Right: The "original poster" is me, and I *don't* have much disk space... It's old hardware with only a floppy drive (no CD-ROM) and a small hard disc. As I'd like to use most of it for Slackware, and only 32 MB for FreeDOS, Zipslack is probably not a solution for my current problem.
But it seems that my original question has started a most interesting discussion. Thank you for your replies. We might think of moving the subject to a new, more correctly named thread, but it should not be stopped, I think!
Exactly how much free space do you have on the hard disk? I could probably come up with a smaller list.
By the way, knowing that I had it i looked to see where ncurses was. It's part of elflibs.
You might consider ditching freedos and just sys the hard drive from a win98 bootdisk.
My HD is altogether 2GB, which is not *so* tight, to be honest. However, I'd like to have a rather complete system on it. Which is possible, but I'd prefer to only have a small FAT partition for FreeDOS. I haven't checked lately but some time ago FreeDOS couldn't deal with partitions larger than 32 MB --- which is too small even for zipslack. That was the reason why I thought of a floppy disk only installation method.
But I have yet another system in mind that I want to fit with Slackware in the near future --- and for that system the approach you suggest can prove *very* helpful.
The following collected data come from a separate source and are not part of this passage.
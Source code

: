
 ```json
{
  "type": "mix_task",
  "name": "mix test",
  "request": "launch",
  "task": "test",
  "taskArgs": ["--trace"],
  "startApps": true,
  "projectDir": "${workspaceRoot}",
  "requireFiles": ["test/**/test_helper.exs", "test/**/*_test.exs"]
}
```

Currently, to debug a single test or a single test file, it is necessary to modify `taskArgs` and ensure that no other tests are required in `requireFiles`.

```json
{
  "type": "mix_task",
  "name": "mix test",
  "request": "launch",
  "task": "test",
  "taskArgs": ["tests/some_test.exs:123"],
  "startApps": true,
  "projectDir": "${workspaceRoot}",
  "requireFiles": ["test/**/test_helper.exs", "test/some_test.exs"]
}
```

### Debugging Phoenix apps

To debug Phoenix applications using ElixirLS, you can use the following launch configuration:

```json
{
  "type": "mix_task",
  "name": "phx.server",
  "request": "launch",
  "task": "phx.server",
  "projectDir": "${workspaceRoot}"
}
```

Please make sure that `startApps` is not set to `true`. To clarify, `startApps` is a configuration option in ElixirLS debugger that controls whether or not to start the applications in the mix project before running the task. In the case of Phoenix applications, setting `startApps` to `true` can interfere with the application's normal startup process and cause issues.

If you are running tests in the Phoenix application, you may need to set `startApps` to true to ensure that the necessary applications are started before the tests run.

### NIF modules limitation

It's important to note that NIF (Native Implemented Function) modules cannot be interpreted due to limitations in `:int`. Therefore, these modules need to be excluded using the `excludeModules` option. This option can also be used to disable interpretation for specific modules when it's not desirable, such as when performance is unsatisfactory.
It's a i486-66 with a 230 MB harddisc, a floppy disk and a CD-ROM drive. Really a candidate for Zipslack, isn't it? ;-)
In a few months another computer will follow: AMD-K6-200, 64 MB, 1 GB SCSI harddisc, 1 Floppy and 1 CD-ROM drive --- clearly another potential target for (Zip)Slack, then. 8-)
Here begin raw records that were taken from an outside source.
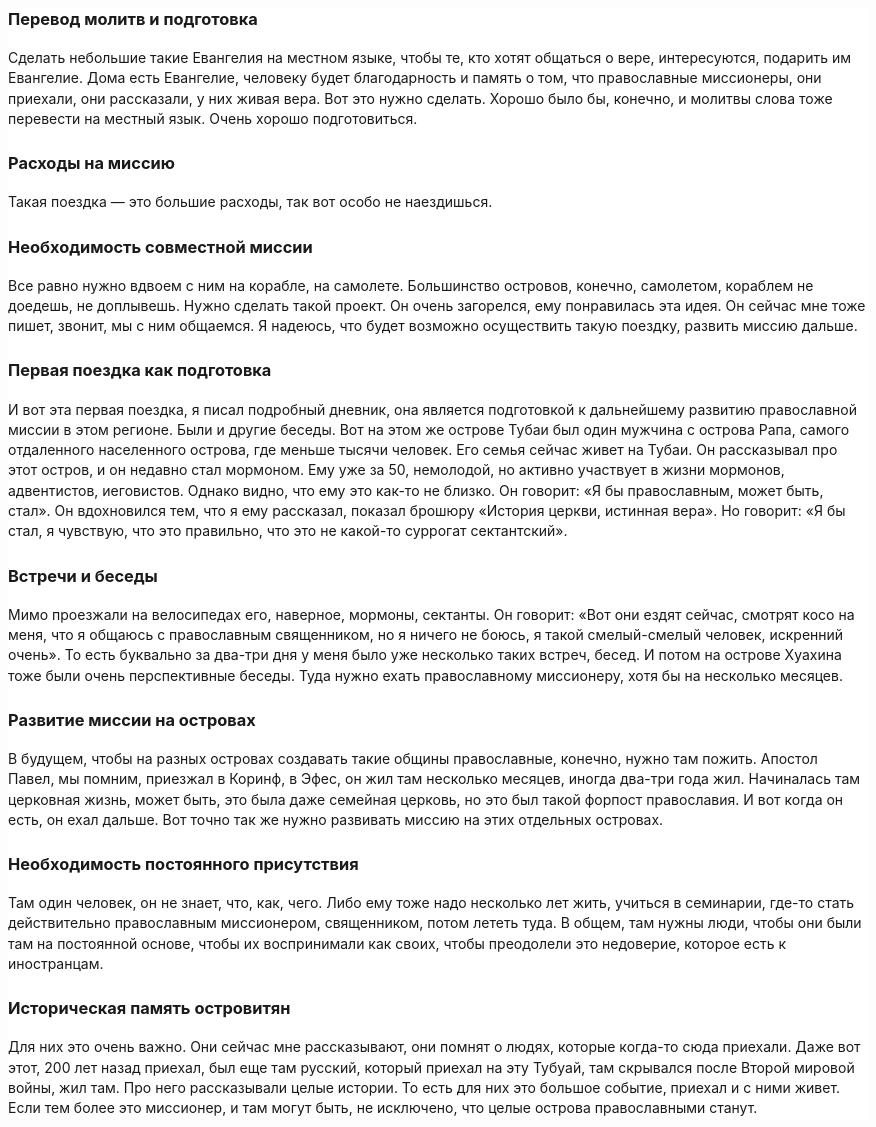 ### Перевод молитв и подготовка  
Сделать небольшие такие Евангелия на местном языке, чтобы те, кто хотят общаться о вере, интересуются, подарить им Евангелие. Дома есть Евангелие, человеку будет благодарность и память о том, что православные миссионеры, они приехали, они рассказали, у них живая вера. Вот это нужно сделать. Хорошо было бы, конечно, и молитвы слова тоже перевести на местный язык. Очень хорошо подготовиться.  

### Расходы на миссию  
Такая поездка — это большие расходы, так вот особо не наездишься.

### Необходимость совместной миссии  
Все равно нужно вдвоем с ним на корабле, на самолете. Большинство островов, конечно, самолетом, кораблем не доедешь, не доплывешь. Нужно сделать такой проект. Он очень загорелся, ему понравилась эта идея. Он сейчас мне тоже пишет, звонит, мы с ним общаемся. Я надеюсь, что будет возможно осуществить такую поездку, развить миссию дальше.

### Первая поездка как подготовка  
И вот эта первая поездка, я писал подробный дневник, она является подготовкой к дальнейшему развитию православной миссии в этом регионе. Были и другие беседы. Вот на этом же острове Тубаи был один мужчина с острова Рапа, самого отдаленного населенного острова, где меньше тысячи человек. Его семья сейчас живет на Тубаи. Он рассказывал про этот остров, и он недавно стал мормоном. Ему уже за 50, немолодой, но активно участвует в жизни мормонов, адвентистов, иеговистов. Однако видно, что ему это как-то не близко. Он говорит: «Я бы православным, может быть, стал». Он вдохновился тем, что я ему рассказал, показал брошюру «История церкви, истинная вера». Но говорит: «Я бы стал, я чувствую, что это правильно, что это не какой-то суррогат сектантский».  

### Встречи и беседы  
Мимо проезжали на велосипедах его, наверное, мормоны, сектанты. Он говорит: «Вот они ездят сейчас, смотрят косо на меня, что я общаюсь с православным священником, но я ничего не боюсь, я такой смелый-смелый человек, искренний очень». То есть буквально за два-три дня у меня было уже несколько таких встреч, бесед. И потом на острове Хуахина тоже были очень перспективные беседы. Туда нужно ехать православному миссионеру, хотя бы на несколько месяцев.  

### Развитие миссии на островах  
В будущем, чтобы на разных островах создавать такие общины православные, конечно, нужно там пожить. Апостол Павел, мы помним, приезжал в Коринф, в Эфес, он жил там несколько месяцев, иногда два-три года жил. Начиналась там церковная жизнь, может быть, это была даже семейная церковь, но это был такой форпост православия. И вот когда он есть, он ехал дальше. Вот точно так же нужно развивать миссию на этих отдельных островах.  

### Необходимость постоянного присутствия  
Там один человек, он не знает, что, как, чего. Либо ему тоже надо несколько лет жить, учиться в семинарии, где-то стать действительно православным миссионером, священником, потом лететь туда. В общем, там нужны люди, чтобы они были там на постоянной основе, чтобы их воспринимали как своих, чтобы преодолели это недоверие, которое есть к иностранцам.  

### Историческая память островитян  
Для них это очень важно. Они сейчас мне рассказывают, они помнят о людях, которые когда-то сюда приехали. Даже вот этот, 200 лет назад приехал, был еще там русский, который приехал на эту Тубуай, там скрывался после Второй мировой войны, жил там. Про него рассказывали целые истории. То есть для них это большое событие, приехал и с ними живет. Если тем более это миссионер, и там могут быть, не исключено, что целые острова православными станут.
So, I'll soon have some good use for your hints and tips and list.
I'm going to refine my list a little, and list what I've taken OUT of zipslack, and thengroup some common options together with their dependencies. I'll not post it now, as I would like it to be a little better organized. I hope to soon have this avavilable as a downloadable package with some howto's.
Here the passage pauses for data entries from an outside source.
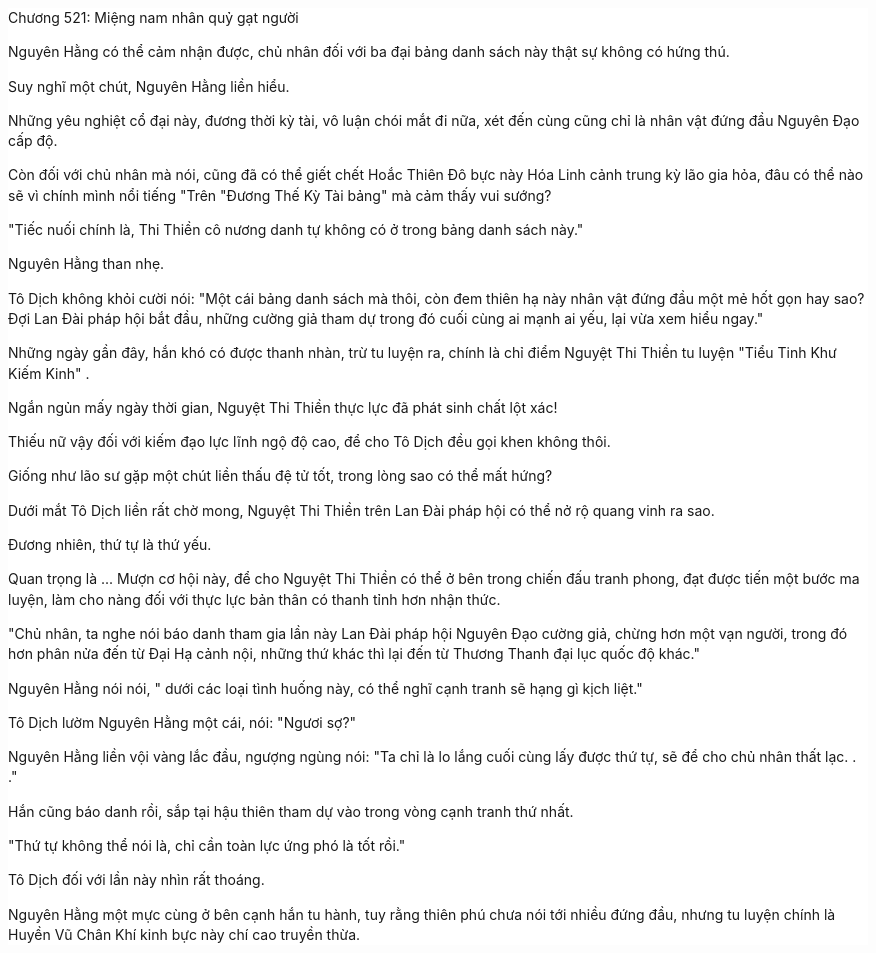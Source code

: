 




Chương 521: Miệng nam nhân quỷ gạt người


Nguyên Hằng có thể cảm nhận được, chủ nhân đối với ba đại bảng danh sách này thật sự không có hứng thú.

Suy nghĩ một chút, Nguyên Hằng liền hiểu.

Những yêu nghiệt cổ đại này, đương thời kỳ tài, vô luận chói mắt đi nữa, xét đến cùng cũng chỉ là nhân vật đứng đầu Nguyên Đạo cấp độ.

Còn đối với chủ nhân mà nói, cũng đã có thể giết chết Hoắc Thiên Đô bực này Hóa Linh cảnh trung kỳ lão gia hỏa, đâu có thể nào sẽ vì chính mình nổi tiếng "Trên "Đương Thế Kỳ Tài bảng" mà cảm thấy vui sướng?

"Tiếc nuối chính là, Thi Thiền cô nương danh tự không có ở trong bảng danh sách này."

Nguyên Hằng than nhẹ.

Tô Dịch không khỏi cười nói: "Một cái bảng danh sách mà thôi, còn đem thiên hạ này nhân vật đứng đầu một mẻ hốt gọn hay sao? Đợi Lan Đài pháp hội bắt đầu, những cường giả tham dự trong đó cuối cùng ai mạnh ai yếu, lại vừa xem hiểu ngay."

Những ngày gần đây, hắn khó có được thanh nhàn, trừ tu luyện ra, chính là chỉ điểm Nguyệt Thi Thiền tu luyện "Tiểu Tinh Khư Kiếm Kinh" .

Ngắn ngủn mấy ngày thời gian, Nguyệt Thi Thiền thực lực đã phát sinh chất lột xác!

Thiếu nữ vậy đối với kiếm đạo lực lĩnh ngộ độ cao, để cho Tô Dịch đều gọi khen không thôi.

Giống như lão sư gặp một chút liền thấu đệ tử tốt, trong lòng sao có thể mất hứng?

Dưới mắt Tô Dịch liền rất chờ mong, Nguyệt Thi Thiền trên Lan Đài pháp hội có thể nở rộ quang vinh ra sao.

Đương nhiên, thứ tự là thứ yếu.

Quan trọng là ... Mượn cơ hội này, để cho Nguyệt Thi Thiền có thể ở bên trong chiến đấu tranh phong, đạt được tiến một bước ma luyện, làm cho nàng đối với thực lực bản thân có thanh tỉnh hơn nhận thức.

"Chủ nhân, ta nghe nói báo danh tham gia lần này Lan Đài pháp hội Nguyên Đạo cường giả, chừng hơn một vạn người, trong đó hơn phân nửa đến từ Đại Hạ cảnh nội, những thứ khác thì lại đến từ Thương Thanh đại lục quốc độ khác."

Nguyên Hằng nói nói, " dưới các loại tình huống này, có thể nghĩ cạnh tranh sẽ hạng gì kịch liệt."

Tô Dịch lườm Nguyên Hằng một cái, nói: "Ngươi sợ?"

Nguyên Hằng liền vội vàng lắc đầu, ngượng ngùng nói: "Ta chỉ là lo lắng cuối cùng lấy được thứ tự, sẽ để cho chủ nhân thất lạc. . ."

Hắn cũng báo danh rồi, sắp tại hậu thiên tham dự vào trong vòng cạnh tranh thứ nhất.

"Thứ tự không thể nói là, chỉ cần toàn lực ứng phó là tốt rồi."

Tô Dịch đối với lần này nhìn rất thoáng.

Nguyên Hằng một mực cùng ở bên cạnh hắn tu hành, tuy rằng thiên phú chưa nói tới nhiều đứng đầu, nhưng tu luyện chính là Huyền Vũ Chân Khí kinh bực này chí cao truyền thừa.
I'll also work up a list that will work for those who want to use a regular install to partitions other than FAT. Watcg for posts on 'minimal install'.
I wasn't explicit about the list I gave above. If you'll follow that list it will give you an installed size of about 42-45MB! You'll be able to add whatever you want and boot without any errors with just those packages. You may need minicom or nc to do your network transactions, though. I'd recommend you use the reiser file system as it is faster and more dependable. Also because if you use ext2, or ext3 it's going to reserve 10-100MB for root that you may not need. If you're on a lan you may not need openssl. And you can leave out,kbd,less,procps,slocate and wget Should get you down to around 40MB
My problem with my old laptop is solved now: There appears to be a bug in the pcmcia.dsk of Slackware-current. I was able to install with the floppy disk images of Slackware-9.1 (stable), and then upgrade the kernel. So the initial reason for me to start this thread is no longer existing, but I have come to find this subject "minimal install" too fascinating to just stop it here.
I'll watch 'minimal install' from now on, and once one the next old hardware pieces is due for "upgrading" to Slackware (from Win9x) I'll have the opportunity to try out at least some of your tips.
I suggest that we continue this in more accurately named thread 'minimal install', as I think that more people interested in the subject might look there for this kind of information.
So far I can only say a big THANK YOU for your great patience.
Why didn't I try out the things you described on my laptop?
Reason is: Despite its age it's going to be used for production purposes, so I hesitated to do experiments here. But as I said, two other machines are soon due to be 'slacked'. At least on one of them I'll try out your minimal install approach. I'm looking forward to that!